(Stored items)
__________________________________________________

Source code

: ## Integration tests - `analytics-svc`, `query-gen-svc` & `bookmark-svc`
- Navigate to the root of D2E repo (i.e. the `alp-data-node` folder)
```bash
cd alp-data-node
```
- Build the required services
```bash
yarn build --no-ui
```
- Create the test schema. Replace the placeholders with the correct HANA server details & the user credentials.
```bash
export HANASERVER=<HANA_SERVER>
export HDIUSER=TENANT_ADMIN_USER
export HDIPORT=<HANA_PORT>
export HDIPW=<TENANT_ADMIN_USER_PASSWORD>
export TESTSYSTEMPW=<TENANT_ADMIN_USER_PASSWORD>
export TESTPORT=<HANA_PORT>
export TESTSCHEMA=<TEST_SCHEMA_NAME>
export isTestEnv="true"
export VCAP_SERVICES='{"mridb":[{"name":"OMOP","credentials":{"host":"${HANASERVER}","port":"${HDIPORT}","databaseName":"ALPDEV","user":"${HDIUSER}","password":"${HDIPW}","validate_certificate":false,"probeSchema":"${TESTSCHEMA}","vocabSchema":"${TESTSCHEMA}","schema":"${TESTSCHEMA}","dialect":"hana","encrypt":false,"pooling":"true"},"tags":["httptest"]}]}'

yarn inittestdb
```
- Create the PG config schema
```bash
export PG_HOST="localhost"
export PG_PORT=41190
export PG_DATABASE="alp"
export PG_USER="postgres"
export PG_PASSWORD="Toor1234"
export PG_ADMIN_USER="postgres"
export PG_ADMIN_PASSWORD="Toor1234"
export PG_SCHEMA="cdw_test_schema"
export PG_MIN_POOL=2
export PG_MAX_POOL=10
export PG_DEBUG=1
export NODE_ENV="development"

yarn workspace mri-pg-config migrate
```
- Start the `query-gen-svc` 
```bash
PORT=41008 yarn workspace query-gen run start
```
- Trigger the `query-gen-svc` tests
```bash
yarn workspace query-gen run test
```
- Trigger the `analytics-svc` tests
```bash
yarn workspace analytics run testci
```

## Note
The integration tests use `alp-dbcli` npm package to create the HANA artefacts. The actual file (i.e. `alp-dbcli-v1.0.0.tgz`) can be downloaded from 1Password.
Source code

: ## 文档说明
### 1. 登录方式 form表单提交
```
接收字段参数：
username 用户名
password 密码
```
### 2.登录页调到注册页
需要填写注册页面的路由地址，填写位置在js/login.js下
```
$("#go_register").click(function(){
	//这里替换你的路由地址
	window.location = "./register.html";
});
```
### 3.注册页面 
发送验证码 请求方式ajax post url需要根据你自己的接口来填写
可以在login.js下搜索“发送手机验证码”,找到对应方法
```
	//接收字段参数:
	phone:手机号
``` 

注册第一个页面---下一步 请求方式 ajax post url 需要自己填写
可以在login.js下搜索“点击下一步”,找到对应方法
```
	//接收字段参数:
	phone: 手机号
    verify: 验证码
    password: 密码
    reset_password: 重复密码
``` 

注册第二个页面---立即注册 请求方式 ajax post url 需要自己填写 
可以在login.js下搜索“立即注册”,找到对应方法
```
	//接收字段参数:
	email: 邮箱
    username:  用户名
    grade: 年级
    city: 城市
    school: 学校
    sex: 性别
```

__________________________________________________

▶ ACTIVITY
Of the lines above, show those in which "TESTSCHEMA" appears.

▶ ANSWER FOR THIS EXERCISE
export TESTSCHEMA=<TEST_SCHEMA_NAME>
export VCAP_SERVICES='{"mridb":[{"name":"OMOP","credentials":{"host":"${HANASERVER}","port":"${HDIPORT}","databaseName":"ALPDEV","user":"${HDIUSER}","password":"${HDIPW}","validate_certificate":false,"probeSchema":"${TESTSCHEMA}","vocabSchema":"${TESTSCHEMA}","schema":"${TESTSCHEMA}","dialect":"hana","encrypt":false,"pooling":"true"},"tags":["httptest"]}]}'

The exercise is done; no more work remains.